(Records drawn from a dataset)

........

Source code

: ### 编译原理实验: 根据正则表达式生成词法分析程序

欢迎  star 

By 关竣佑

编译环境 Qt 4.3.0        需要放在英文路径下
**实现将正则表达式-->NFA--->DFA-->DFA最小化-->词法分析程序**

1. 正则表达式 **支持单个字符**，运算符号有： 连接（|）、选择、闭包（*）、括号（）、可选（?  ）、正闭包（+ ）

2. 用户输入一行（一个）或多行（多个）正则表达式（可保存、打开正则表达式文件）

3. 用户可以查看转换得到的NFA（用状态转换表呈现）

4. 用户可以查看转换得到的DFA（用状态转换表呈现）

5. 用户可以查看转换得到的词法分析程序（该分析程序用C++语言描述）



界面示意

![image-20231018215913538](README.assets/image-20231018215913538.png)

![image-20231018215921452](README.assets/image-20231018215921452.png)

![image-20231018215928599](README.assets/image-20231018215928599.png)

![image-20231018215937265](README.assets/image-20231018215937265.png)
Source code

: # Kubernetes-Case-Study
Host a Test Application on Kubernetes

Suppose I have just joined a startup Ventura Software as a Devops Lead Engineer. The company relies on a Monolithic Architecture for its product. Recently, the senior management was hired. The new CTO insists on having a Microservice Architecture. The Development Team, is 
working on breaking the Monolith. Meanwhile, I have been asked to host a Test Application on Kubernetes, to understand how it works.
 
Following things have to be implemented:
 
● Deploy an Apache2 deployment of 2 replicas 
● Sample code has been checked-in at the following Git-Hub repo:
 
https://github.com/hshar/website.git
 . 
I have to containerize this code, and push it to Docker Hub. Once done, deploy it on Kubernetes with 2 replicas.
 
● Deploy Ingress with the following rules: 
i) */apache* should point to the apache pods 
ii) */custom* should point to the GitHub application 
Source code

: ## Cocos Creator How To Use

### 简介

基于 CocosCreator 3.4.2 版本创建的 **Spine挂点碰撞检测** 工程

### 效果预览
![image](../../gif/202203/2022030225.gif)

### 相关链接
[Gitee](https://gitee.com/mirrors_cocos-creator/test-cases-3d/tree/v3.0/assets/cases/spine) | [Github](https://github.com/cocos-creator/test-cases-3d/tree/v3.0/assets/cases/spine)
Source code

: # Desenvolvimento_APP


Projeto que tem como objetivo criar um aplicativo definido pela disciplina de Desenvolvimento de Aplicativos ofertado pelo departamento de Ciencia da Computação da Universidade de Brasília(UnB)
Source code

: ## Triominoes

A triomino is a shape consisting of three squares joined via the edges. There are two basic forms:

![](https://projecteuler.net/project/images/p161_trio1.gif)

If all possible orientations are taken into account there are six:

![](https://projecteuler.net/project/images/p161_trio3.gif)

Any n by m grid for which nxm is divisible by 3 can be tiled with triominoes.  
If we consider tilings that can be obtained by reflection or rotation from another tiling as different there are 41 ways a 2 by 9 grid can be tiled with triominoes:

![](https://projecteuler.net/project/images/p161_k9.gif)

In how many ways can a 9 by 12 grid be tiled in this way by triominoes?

........

**THE TASK:** Reproduce the data shown above exactly.

**SOLUTION FOR THIS EXERCISE:**
Source code

: ### 编译原理实验: 根据正则表达式生成词法分析程序

欢迎  star 

By 关竣佑

编译环境 Qt 4.3.0        需要放在英文路径下
**实现将正则表达式-->NFA--->DFA-->DFA最小化-->词法分析程序**

1. 正则表达式 **支持单个字符**，运算符号有： 连接（|）、选择、闭包（*）、括号（）、可选（?  ）、正闭包（+ ）

2. 用户输入一行（一个）或多行（多个）正则表达式（可保存、打开正则表达式文件）

3. 用户可以查看转换得到的NFA（用状态转换表呈现）

4. 用户可以查看转换得到的DFA（用状态转换表呈现）

5. 用户可以查看转换得到的词法分析程序（该分析程序用C++语言描述）



界面示意

![image-20231018215913538](README.assets/image-20231018215913538.png)

![image-20231018215921452](README.assets/image-20231018215921452.png)

![image-20231018215928599](README.assets/image-20231018215928599.png)

![image-20231018215937265](README.assets/image-20231018215937265.png)
Source code

: # Kubernetes-Case-Study
Host a Test Application on Kubernetes

Suppose I have just joined a startup Ventura Software as a Devops Lead Engineer. The company relies on a Monolithic Architecture for its product. Recently, the senior management was hired. The new CTO insists on having a Microservice Architecture. The Development Team, is 
working on breaking the Monolith. Meanwhile, I have been asked to host a Test Application on Kubernetes, to understand how it works.
 
Following things have to be implemented:
 
● Deploy an Apache2 deployment of 2 replicas 
● Sample code has been checked-in at the following Git-Hub repo:
 
https://github.com/hshar/website.git
 . 
I have to containerize this code, and push it to Docker Hub. Once done, deploy it on Kubernetes with 2 replicas.
 
● Deploy Ingress with the following rules: 
i) */apache* should point to the apache pods 
ii) */custom* should point to the GitHub application 
Source code

: ## Cocos Creator How To Use

### 简介

基于 CocosCreator 3.4.2 版本创建的 **Spine挂点碰撞检测** 工程

### 效果预览
![image](../../gif/202203/2022030225.gif)

### 相关链接
[Gitee](https://gitee.com/mirrors_cocos-creator/test-cases-3d/tree/v3.0/assets/cases/spine) | [Github](https://github.com/cocos-creator/test-cases-3d/tree/v3.0/assets/cases/spine)
Source code

: # Desenvolvimento_APP


Projeto que tem como objetivo criar um aplicativo definido pela disciplina de Desenvolvimento de Aplicativos ofertado pelo departamento de Ciencia da Computação da Universidade de Brasília(UnB)
Source code

: ## Triominoes

A triomino is a shape consisting of three squares joined via the edges. There are two basic forms:

![](https://projecteuler.net/project/images/p161_trio1.gif)

If all possible orientations are taken into account there are six:

![](https://projecteuler.net/project/images/p161_trio3.gif)

Any n by m grid for which nxm is divisible by 3 can be tiled with triominoes.  
If we consider tilings that can be obtained by reflection or rotation from another tiling as different there are 41 ways a 2 by 9 grid can be tiled with triominoes:

![](https://projecteuler.net/project/images/p161_k9.gif)

In how many ways can a 9 by 12 grid be tiled in this way by triominoes?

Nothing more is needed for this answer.